Collected data:

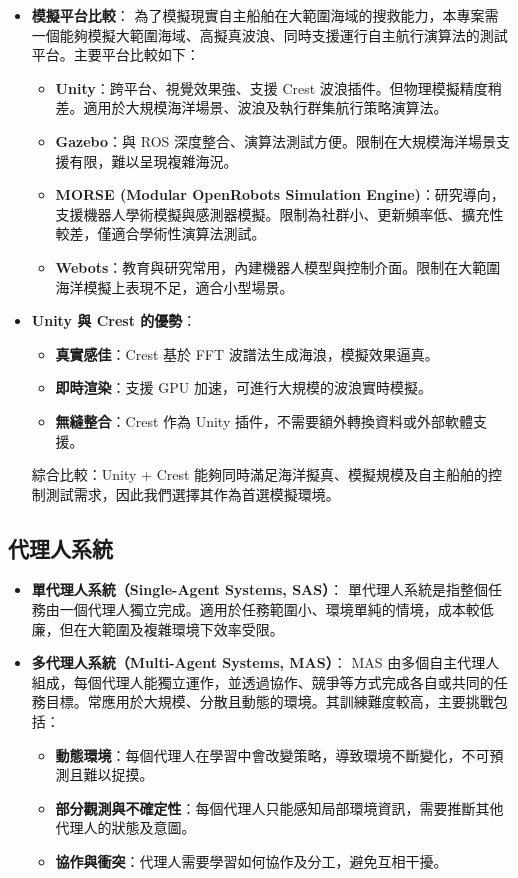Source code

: \documentclass[12pt,a4paper]{article}
\begin{document}
	\begin{itemize}
	  \item \textbf{模擬平台比較}：
	  為了模擬現實自主船舶在大範圍海域的搜救能力，本專案需一個能夠模擬大範圍海域、高擬真波浪、同時支援運行自主航行演算法的測試平台。主要平台比較如下：
	  \begin{itemize}
	    \item \textbf{Unity}：跨平台、視覺效果強、支援 Crest 波浪插件。但物理模擬精度稍差。適用於大規模海洋場景、波浪及執行群集航行策略演算法。
	    \item \textbf{Gazebo}：與 ROS 深度整合、演算法測試方便。限制在大規模海洋場景支援有限，難以呈現複雜海況。
	    \item \textbf{MORSE (Modular OpenRobots Simulation Engine)}：研究導向，支援機器人學術模擬與感測器模擬。限制為社群小、更新頻率低、擴充性較差，僅適合學術性演算法測試。
	    \item \textbf{Webots}：教育與研究常用，內建機器人模型與控制介面。限制在大範圍海洋模擬上表現不足，適合小型場景。
	  \end{itemize}
	  
	  \item \textbf{Unity 與 Crest 的優勢}：
	  \begin{itemize}
	    \item \textbf{真實感佳}：Crest 基於 FFT 波譜法生成海浪，模擬效果逼真。
	    \item \textbf{即時渲染}：支援 GPU 加速，可進行大規模的波浪實時模擬。
	    \item \textbf{無縫整合}：Crest 作為 Unity 插件，不需要額外轉換資料或外部軟體支援。
	  \end{itemize}
	  綜合比較：Unity + Crest 能夠同時滿足海洋擬真、模擬規模及自主船舶的控制測試需求，因此我們選擇其作為首選模擬環境。
	\end{itemize} 
\fi

\subsection{代理人系統}

\begin{itemize}
  \item \textbf{單代理人系統（Single-Agent Systems, SAS）}：
  單代理人系統是指整個任務由一個代理人獨立完成。適用於任務範圍小、環境單純的情境，成本較低廉，但在大範圍及複雜環境下效率受限。
  
  \item \textbf{多代理人系統（Multi-Agent Systems, MAS）}：
  MAS 由多個自主代理人組成，每個代理人能獨立運作，並透過協作、競爭等方式完成各自或共同的任務目標。常應用於大規模、分散且動態的環境。其訓練難度較高，主要挑戰包括：
  \begin{itemize}
    \item \textbf{動態環境}：每個代理人在學習中會改變策略，導致環境不斷變化，不可預測且難以捉摸。
    \item \textbf{部分觀測與不確定性}：每個代理人只能感知局部環境資訊，需要推斷其他代理人的狀態及意圖。
    \item \textbf{協作與衝突}：代理人需要學習如何協作及分工，避免互相干擾。
  \end{itemize}
\end{itemize}
\end{document}
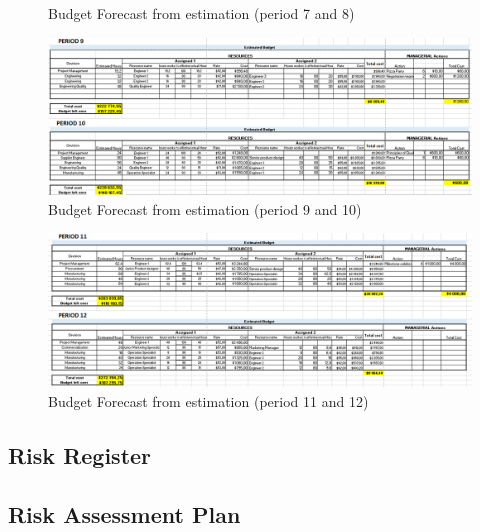 \begin{appendices}
\begin{landscape}
\begin{figure}[H]
\caption{Budget Forecast from estimation (period 7 and 8)}
\end{figure}
\begin{figure}[H]
\includegraphics[scale=0.8]{forecast/budget_forecast_est_910.PNG}
\caption{Budget Forecast from estimation (period 9 and 10)}
\end{figure}
\begin{figure}[H]
\includegraphics[scale=0.8]{forecast/budget_forecast_est_1112.PNG}
\caption{Budget Forecast from estimation (period 11 and 12)}
\end{figure}

\end{landscape}

\begin{landscape}

\section{Risk Register}
\subsection{Risk Assessment Plan}
\label{appendix:projectrisks}


\end{landscape}
\end{appendices}
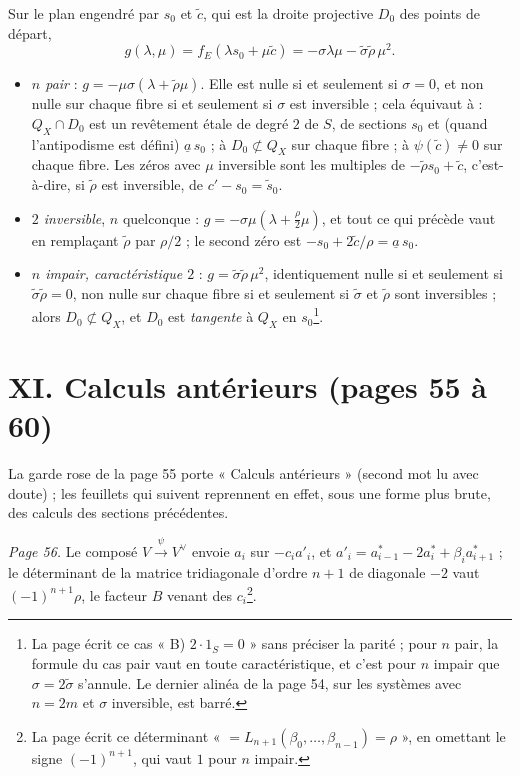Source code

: \documentclass[11pt,a4paper]{article}
\begin{document}
Sur le plan engendré par $s_0$ et $\tilde c$, qui est la droite projective
$D_0$ des points de départ,
\[
g(\lambda, \mu) = f_E(\lambda s_0 + \mu\tilde c) = -\sigma\lambda\mu -
\tilde\sigma\tilde\rho\,\mu^2 .
\]
\begin{itemize}
  \item \emph{$n$ pair} : $g = -\mu\sigma(\lambda + \tilde\rho\mu)$. Elle est
    nulle si et seulement si $\sigma = 0$, et non nulle sur chaque fibre si et
    seulement si $\sigma$ est inversible ; cela équivaut à : $Q_X \cap D_0$ est
    un revêtement étale de degré $2$ de $S$, de sections $s_0$ et (quand
    l'antipodisme est défini) $\underline a\, s_0$ ; à $D_0 \not\subset Q_X$
    sur chaque fibre ; à $\psi(\tilde c) \neq 0$ sur chaque fibre. Les zéros
    avec $\mu$ inversible sont les multiples de $-\tilde\rho s_0 + \tilde c$,
    c'est-à-dire, si $\tilde\rho$ est inversible, de $c' - s_0 = \tilde s_0$.
  \item \emph{$2$ inversible}, $n$ quelconque : $g = -\sigma\mu(\lambda +
    \tfrac{\rho}{2}\mu)$, et tout ce qui précède vaut en remplaçant
    $\tilde\rho$ par $\rho/2$ ; le second zéro est $-s_0 + 2\tilde c/\rho =
    \underline a\, s_0$.
  \item \emph{$n$ impair, caractéristique $2$} : $g = \tilde\sigma\tilde\rho\,
    \mu^2$, identiquement nulle si et seulement si $\tilde\sigma\tilde\rho =
    0$, non nulle sur chaque fibre si et seulement si $\tilde\sigma$ et
    $\tilde\rho$ sont inversibles ; alors $D_0 \not\subset Q_X$, et $D_0$ est
    \emph{tangente} à $Q_X$ en $s_0$\footnote{La page écrit ce cas « B) $2
    \cdot 1_S = 0$ » sans préciser la parité ; pour $n$ pair, la formule du
    cas pair vaut en toute caractéristique, et c'est pour $n$ impair que
    $\sigma = 2\tilde\sigma$ s'annule. Le dernier alinéa de la page 54, sur les
    systèmes avec $n = 2m$ et $\sigma$ inversible, est barré.}.
\end{itemize}

\section*{XI. Calculs antérieurs (pages 55 à 60)}

La garde rose de la page 55 porte « Calculs antérieurs » (second mot lu avec
doute) ; les feuillets qui suivent reprennent en effet, sous une forme plus
brute, des calculs des sections précédentes.

\emph{Page 56.} Le composé $V \xrightarrow{\psi} V^\vee$ envoie $a_i$ sur $-c_i
a'_i$, et $a'_i = a^*_{i-1} - 2a^*_i + \beta_i a^*_{i+1}$ ; le déterminant de la
matrice tridiagonale d'ordre $n+1$ de diagonale $-2$ vaut $(-1)^{n+1}\rho$, le
facteur $B$ venant des $c_i$\footnote{La page écrit ce déterminant
« $= L_{n+1}(\beta_0, \ldots, \beta_{n-1}) = \rho$ », en omettant le signe
$(-1)^{n+1}$, qui vaut $1$ pour $n$ impair.}.
\end{document}
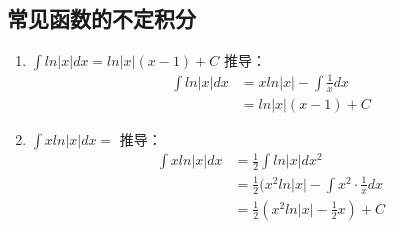 \subsection{常见函数的不定积分}
\begin{enumerate}
\item $\int ln|x|dx = ln|x|(x-1)+C$
推导：
\begin{equation}
    \begin{split}
        \int ln|x|dx &=xln|x|-\int \frac{1}{x}dx\\ 
        &=ln|x|(x-1)+C
    \end{split} 
\end{equation}
\item $\int xln|x|dx = $
推导：
\begin{equation}
    \label{eq:base1}
    \begin{split}
        \int xln|x|dx &=\frac{1}{2}\int ln|x|dx^2\\ 
        &=\frac{1}{2}(x^2ln|x|-\int x^2\cdot\frac{1}{x}dx\\ 
        &=\frac{1}{2}(x^2ln|x|-\frac{1}{2}x)+C
    \end{split}
\end{equation}
\end{enumerate}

Problem to solve:
Restate the records above verbatim. Pictures stay out.

Final answer:
Source code

: \documentclass[12pt,a4paper]{article}
\begin{document}
	\begin{itemize}
	  \item \textbf{模擬平台比較}：
	  為了模擬現實自主船舶在大範圍海域的搜救能力，本專案需一個能夠模擬大範圍海域、高擬真波浪、同時支援運行自主航行演算法的測試平台。主要平台比較如下：
	  \begin{itemize}
	    \item \textbf{Unity}：跨平台、視覺效果強、支援 Crest 波浪插件。但物理模擬精度稍差。適用於大規模海洋場景、波浪及執行群集航行策略演算法。
	    \item \textbf{Gazebo}：與 ROS 深度整合、演算法測試方便。限制在大規模海洋場景支援有限，難以呈現複雜海況。
	    \item \textbf{MORSE (Modular OpenRobots Simulation Engine)}：研究導向，支援機器人學術模擬與感測器模擬。限制為社群小、更新頻率低、擴充性較差，僅適合學術性演算法測試。
	    \item \textbf{Webots}：教育與研究常用，內建機器人模型與控制介面。限制在大範圍海洋模擬上表現不足，適合小型場景。
	  \end{itemize}
	  
	  \item \textbf{Unity 與 Crest 的優勢}：
	  \begin{itemize}
	    \item \textbf{真實感佳}：Crest 基於 FFT 波譜法生成海浪，模擬效果逼真。
	    \item \textbf{即時渲染}：支援 GPU 加速，可進行大規模的波浪實時模擬。
	    \item \textbf{無縫整合}：Crest 作為 Unity 插件，不需要額外轉換資料或外部軟體支援。
	  \end{itemize}
	  綜合比較：Unity + Crest 能夠同時滿足海洋擬真、模擬規模及自主船舶的控制測試需求，因此我們選擇其作為首選模擬環境。
	\end{itemize} 
\fi

\subsection{代理人系統}

\begin{itemize}
  \item \textbf{單代理人系統（Single-Agent Systems, SAS）}：
  單代理人系統是指整個任務由一個代理人獨立完成。適用於任務範圍小、環境單純的情境，成本較低廉，但在大範圍及複雜環境下效率受限。
  
  \item \textbf{多代理人系統（Multi-Agent Systems, MAS）}：
  MAS 由多個自主代理人組成，每個代理人能獨立運作，並透過協作、競爭等方式完成各自或共同的任務目標。常應用於大規模、分散且動態的環境。其訓練難度較高，主要挑戰包括：
  \begin{itemize}
    \item \textbf{動態環境}：每個代理人在學習中會改變策略，導致環境不斷變化，不可預測且難以捉摸。
    \item \textbf{部分觀測與不確定性}：每個代理人只能感知局部環境資訊，需要推斷其他代理人的狀態及意圖。
    \item \textbf{協作與衝突}：代理人需要學習如何協作及分工，避免互相干擾。
  \end{itemize}
\end{itemize}
\end{document}
 \begin{appendices}
\begin{landscape}
\begin{figure}[H]
\caption{Budget Forecast from estimation (period 7 and 8)}
\end{figure}
\begin{figure}[H]
\includegraphics[scale=0.8]{forecast/budget_forecast_est_910.PNG}
\caption{Budget Forecast from estimation (period 9 and 10)}
\end{figure}
\begin{figure}[H]
\includegraphics[scale=0.8]{forecast/budget_forecast_est_1112.PNG}
\caption{Budget Forecast from estimation (period 11 and 12)}
\end{figure}

\end{landscape}

\begin{landscape}

\section{Risk Register}
\subsection{Risk Assessment Plan}
\label{appendix:projectrisks}


\end{landscape}
\end{appendices}
Source code

: \documentclass[11pt,a4paper]{article}
\begin{document}
Sur le plan engendré par $s_0$ et $\tilde c$, qui est la droite projective
$D_0$ des points de départ,
\[
g(\lambda, \mu) = f_E(\lambda s_0 + \mu\tilde c) = -\sigma\lambda\mu -
\tilde\sigma\tilde\rho\,\mu^2 .
\]
\begin{itemize}
  \item \emph{$n$ pair} : $g = -\mu\sigma(\lambda + \tilde\rho\mu)$. Elle est
    nulle si et seulement si $\sigma = 0$, et non nulle sur chaque fibre si et
    seulement si $\sigma$ est inversible ; cela équivaut à : $Q_X \cap D_0$ est
    un revêtement étale de degré $2$ de $S$, de sections $s_0$ et (quand
    l'antipodisme est défini) $\underline a\, s_0$ ; à $D_0 \not\subset Q_X$
    sur chaque fibre ; à $\psi(\tilde c) \neq 0$ sur chaque fibre. Les zéros
    avec $\mu$ inversible sont les multiples de $-\tilde\rho s_0 + \tilde c$,
    c'est-à-dire, si $\tilde\rho$ est inversible, de $c' - s_0 = \tilde s_0$.
  \item \emph{$2$ inversible}, $n$ quelconque : $g = -\sigma\mu(\lambda +
    \tfrac{\rho}{2}\mu)$, et tout ce qui précède vaut en remplaçant
    $\tilde\rho$ par $\rho/2$ ; le second zéro est $-s_0 + 2\tilde c/\rho =
    \underline a\, s_0$.
  \item \emph{$n$ impair, caractéristique $2$} : $g = \tilde\sigma\tilde\rho\,
    \mu^2$, identiquement nulle si et seulement si $\tilde\sigma\tilde\rho =
    0$, non nulle sur chaque fibre si et seulement si $\tilde\sigma$ et
    $\tilde\rho$ sont inversibles ; alors $D_0 \not\subset Q_X$, et $D_0$ est
    \emph{tangente} à $Q_X$ en $s_0$\footnote{La page écrit ce cas « B) $2
    \cdot 1_S = 0$ » sans préciser la parité ; pour $n$ pair, la formule du
    cas pair vaut en toute caractéristique, et c'est pour $n$ impair que
    $\sigma = 2\tilde\sigma$ s'annule. Le dernier alinéa de la page 54, sur les
    systèmes avec $n = 2m$ et $\sigma$ inversible, est barré.}.
\end{itemize}

\section*{XI. Calculs antérieurs (pages 55 à 60)}

La garde rose de la page 55 porte « Calculs antérieurs » (second mot lu avec
doute) ; les feuillets qui suivent reprennent en effet, sous une forme plus
brute, des calculs des sections précédentes.

\emph{Page 56.} Le composé $V \xrightarrow{\psi} V^\vee$ envoie $a_i$ sur $-c_i
a'_i$, et $a'_i = a^*_{i-1} - 2a^*_i + \beta_i a^*_{i+1}$ ; le déterminant de la
matrice tridiagonale d'ordre $n+1$ de diagonale $-2$ vaut $(-1)^{n+1}\rho$, le
facteur $B$ venant des $c_i$\footnote{La page écrit ce déterminant
« $= L_{n+1}(\beta_0, \ldots, \beta_{n-1}) = \rho$ », en omettant le signe
$(-1)^{n+1}$, qui vaut $1$ pour $n$ impair.}.
\end{document}
 \subsection{常见函数的不定积分}
\begin{enumerate}
\item $\int ln|x|dx = ln|x|(x-1)+C$
推导：
\begin{equation}
    \begin{split}
        \int ln|x|dx &=xln|x|-\int \frac{1}{x}dx\\ 
        &=ln|x|(x-1)+C
    \end{split} 
\end{equation}
\item $\int xln|x|dx = $
推导：
\begin{equation}
    \label{eq:base1}
    \begin{split}
        \int xln|x|dx &=\frac{1}{2}\int ln|x|dx^2\\ 
        &=\frac{1}{2}(x^2ln|x|-\int x^2\cdot\frac{1}{x}dx\\ 
        &=\frac{1}{2}(x^2ln|x|-\frac{1}{2}x)+C
    \end{split}
\end{equation}
\end{enumerate}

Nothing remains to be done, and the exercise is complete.